Stored data
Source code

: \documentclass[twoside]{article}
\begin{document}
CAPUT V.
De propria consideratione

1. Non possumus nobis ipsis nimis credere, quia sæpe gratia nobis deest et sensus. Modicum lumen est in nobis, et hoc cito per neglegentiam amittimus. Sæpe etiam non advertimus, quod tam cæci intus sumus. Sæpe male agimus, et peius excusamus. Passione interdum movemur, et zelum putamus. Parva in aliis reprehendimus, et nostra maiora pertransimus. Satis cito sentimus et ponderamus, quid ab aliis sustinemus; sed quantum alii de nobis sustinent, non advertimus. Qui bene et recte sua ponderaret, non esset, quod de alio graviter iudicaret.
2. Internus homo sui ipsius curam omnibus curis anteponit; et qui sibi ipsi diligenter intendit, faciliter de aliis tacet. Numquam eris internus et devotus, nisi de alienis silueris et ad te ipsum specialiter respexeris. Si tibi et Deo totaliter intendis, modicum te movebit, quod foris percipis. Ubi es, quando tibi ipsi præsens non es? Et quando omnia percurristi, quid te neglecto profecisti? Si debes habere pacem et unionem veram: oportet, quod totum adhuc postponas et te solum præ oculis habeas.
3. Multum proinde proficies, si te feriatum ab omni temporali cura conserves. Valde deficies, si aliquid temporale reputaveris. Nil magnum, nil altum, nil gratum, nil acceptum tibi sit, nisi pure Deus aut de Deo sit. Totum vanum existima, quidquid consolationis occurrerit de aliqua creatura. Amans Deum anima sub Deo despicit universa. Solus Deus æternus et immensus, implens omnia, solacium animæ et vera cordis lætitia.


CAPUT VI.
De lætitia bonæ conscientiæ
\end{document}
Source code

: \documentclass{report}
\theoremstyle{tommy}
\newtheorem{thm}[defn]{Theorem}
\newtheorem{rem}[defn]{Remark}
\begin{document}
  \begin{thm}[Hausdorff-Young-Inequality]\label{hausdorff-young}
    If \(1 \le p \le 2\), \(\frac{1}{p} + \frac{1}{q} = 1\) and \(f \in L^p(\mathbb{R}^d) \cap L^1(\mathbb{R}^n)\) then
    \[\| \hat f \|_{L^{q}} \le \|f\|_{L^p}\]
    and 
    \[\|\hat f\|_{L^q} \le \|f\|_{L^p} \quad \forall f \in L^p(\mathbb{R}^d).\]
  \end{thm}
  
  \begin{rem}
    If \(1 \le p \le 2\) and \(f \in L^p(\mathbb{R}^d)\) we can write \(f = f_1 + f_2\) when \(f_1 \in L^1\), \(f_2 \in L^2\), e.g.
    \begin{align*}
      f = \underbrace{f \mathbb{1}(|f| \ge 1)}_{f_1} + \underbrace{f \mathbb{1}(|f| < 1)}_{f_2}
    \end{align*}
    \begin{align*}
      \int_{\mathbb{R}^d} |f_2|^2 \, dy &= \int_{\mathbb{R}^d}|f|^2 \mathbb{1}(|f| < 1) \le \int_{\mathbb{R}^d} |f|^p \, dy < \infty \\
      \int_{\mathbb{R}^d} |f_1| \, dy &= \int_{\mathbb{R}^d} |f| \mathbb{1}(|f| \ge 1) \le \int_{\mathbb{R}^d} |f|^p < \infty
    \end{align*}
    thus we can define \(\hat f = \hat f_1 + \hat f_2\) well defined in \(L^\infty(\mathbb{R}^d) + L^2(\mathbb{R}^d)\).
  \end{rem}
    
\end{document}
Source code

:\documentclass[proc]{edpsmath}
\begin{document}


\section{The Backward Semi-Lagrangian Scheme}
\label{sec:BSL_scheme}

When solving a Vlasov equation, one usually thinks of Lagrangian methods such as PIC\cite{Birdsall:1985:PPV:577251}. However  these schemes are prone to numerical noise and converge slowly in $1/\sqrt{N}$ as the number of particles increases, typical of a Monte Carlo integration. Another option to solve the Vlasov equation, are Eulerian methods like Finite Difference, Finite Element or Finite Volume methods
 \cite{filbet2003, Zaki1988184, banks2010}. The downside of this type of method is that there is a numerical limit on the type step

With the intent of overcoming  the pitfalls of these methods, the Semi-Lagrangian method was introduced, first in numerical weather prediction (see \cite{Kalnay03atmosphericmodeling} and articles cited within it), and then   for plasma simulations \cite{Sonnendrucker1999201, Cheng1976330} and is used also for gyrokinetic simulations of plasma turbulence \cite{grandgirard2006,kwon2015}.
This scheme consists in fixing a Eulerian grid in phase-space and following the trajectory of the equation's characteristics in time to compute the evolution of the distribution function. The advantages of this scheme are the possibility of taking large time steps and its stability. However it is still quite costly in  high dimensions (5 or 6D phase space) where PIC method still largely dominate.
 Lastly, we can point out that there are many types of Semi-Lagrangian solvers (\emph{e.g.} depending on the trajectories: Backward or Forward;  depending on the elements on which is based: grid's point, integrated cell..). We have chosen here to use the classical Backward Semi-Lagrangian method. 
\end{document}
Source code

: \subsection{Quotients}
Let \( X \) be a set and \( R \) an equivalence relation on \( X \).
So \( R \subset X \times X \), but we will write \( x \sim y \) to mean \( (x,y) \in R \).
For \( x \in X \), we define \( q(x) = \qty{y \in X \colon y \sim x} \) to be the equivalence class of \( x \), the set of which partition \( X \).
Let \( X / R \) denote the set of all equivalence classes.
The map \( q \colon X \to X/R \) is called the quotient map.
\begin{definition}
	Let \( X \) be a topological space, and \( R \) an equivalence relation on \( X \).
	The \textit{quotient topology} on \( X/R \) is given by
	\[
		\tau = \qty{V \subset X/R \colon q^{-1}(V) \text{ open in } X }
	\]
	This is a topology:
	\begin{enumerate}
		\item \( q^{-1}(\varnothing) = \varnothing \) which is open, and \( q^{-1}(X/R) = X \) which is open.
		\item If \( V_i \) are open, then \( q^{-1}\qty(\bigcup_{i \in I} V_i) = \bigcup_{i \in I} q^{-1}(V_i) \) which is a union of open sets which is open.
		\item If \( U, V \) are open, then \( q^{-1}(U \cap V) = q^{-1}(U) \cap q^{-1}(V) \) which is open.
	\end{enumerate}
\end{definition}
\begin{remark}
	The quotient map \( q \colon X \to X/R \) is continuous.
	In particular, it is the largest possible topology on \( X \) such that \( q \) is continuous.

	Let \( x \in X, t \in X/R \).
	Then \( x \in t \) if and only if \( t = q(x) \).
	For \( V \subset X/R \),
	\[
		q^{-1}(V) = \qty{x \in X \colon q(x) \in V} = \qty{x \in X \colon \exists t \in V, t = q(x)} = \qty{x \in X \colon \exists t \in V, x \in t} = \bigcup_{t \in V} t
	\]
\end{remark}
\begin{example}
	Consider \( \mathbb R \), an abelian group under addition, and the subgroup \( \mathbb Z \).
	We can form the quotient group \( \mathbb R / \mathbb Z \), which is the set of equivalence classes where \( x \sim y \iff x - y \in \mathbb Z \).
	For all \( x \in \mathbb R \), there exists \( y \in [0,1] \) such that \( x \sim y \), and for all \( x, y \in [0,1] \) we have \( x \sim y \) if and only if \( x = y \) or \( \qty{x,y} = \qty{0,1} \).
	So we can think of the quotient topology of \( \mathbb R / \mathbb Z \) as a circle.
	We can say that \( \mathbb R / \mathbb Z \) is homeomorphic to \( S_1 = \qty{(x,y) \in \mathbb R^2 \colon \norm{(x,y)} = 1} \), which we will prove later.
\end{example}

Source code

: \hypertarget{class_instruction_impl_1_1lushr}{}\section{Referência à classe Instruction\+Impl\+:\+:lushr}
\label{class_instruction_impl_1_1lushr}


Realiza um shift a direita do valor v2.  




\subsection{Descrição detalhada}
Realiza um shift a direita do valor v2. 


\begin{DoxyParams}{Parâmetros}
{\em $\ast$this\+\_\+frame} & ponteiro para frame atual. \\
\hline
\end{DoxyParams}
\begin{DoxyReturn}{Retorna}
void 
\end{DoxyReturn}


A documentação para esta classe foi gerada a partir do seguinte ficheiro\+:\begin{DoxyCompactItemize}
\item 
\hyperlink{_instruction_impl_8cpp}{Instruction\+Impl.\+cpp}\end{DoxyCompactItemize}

Aim of the task:
The lines from the top of the data above down to the line containing "1. Non possumus" are to be copied exactly; no other line should appear.

Exercise response:
Source code

: \documentclass[twoside]{article}
\begin{document}
CAPUT V.
De propria consideratione

1. Non possumus nobis ipsis nimis credere, quia sæpe gratia nobis deest et sensus. Modicum lumen est in nobis, et hoc cito per neglegentiam amittimus. Sæpe etiam non advertimus, quod tam cæci intus sumus. Sæpe male agimus, et peius excusamus. Passione interdum movemur, et zelum putamus. Parva in aliis reprehendimus, et nostra maiora pertransimus. Satis cito sentimus et ponderamus, quid ab aliis sustinemus; sed quantum alii de nobis sustinent, non advertimus. Qui bene et recte sua ponderaret, non esset, quod de alio graviter iudicaret.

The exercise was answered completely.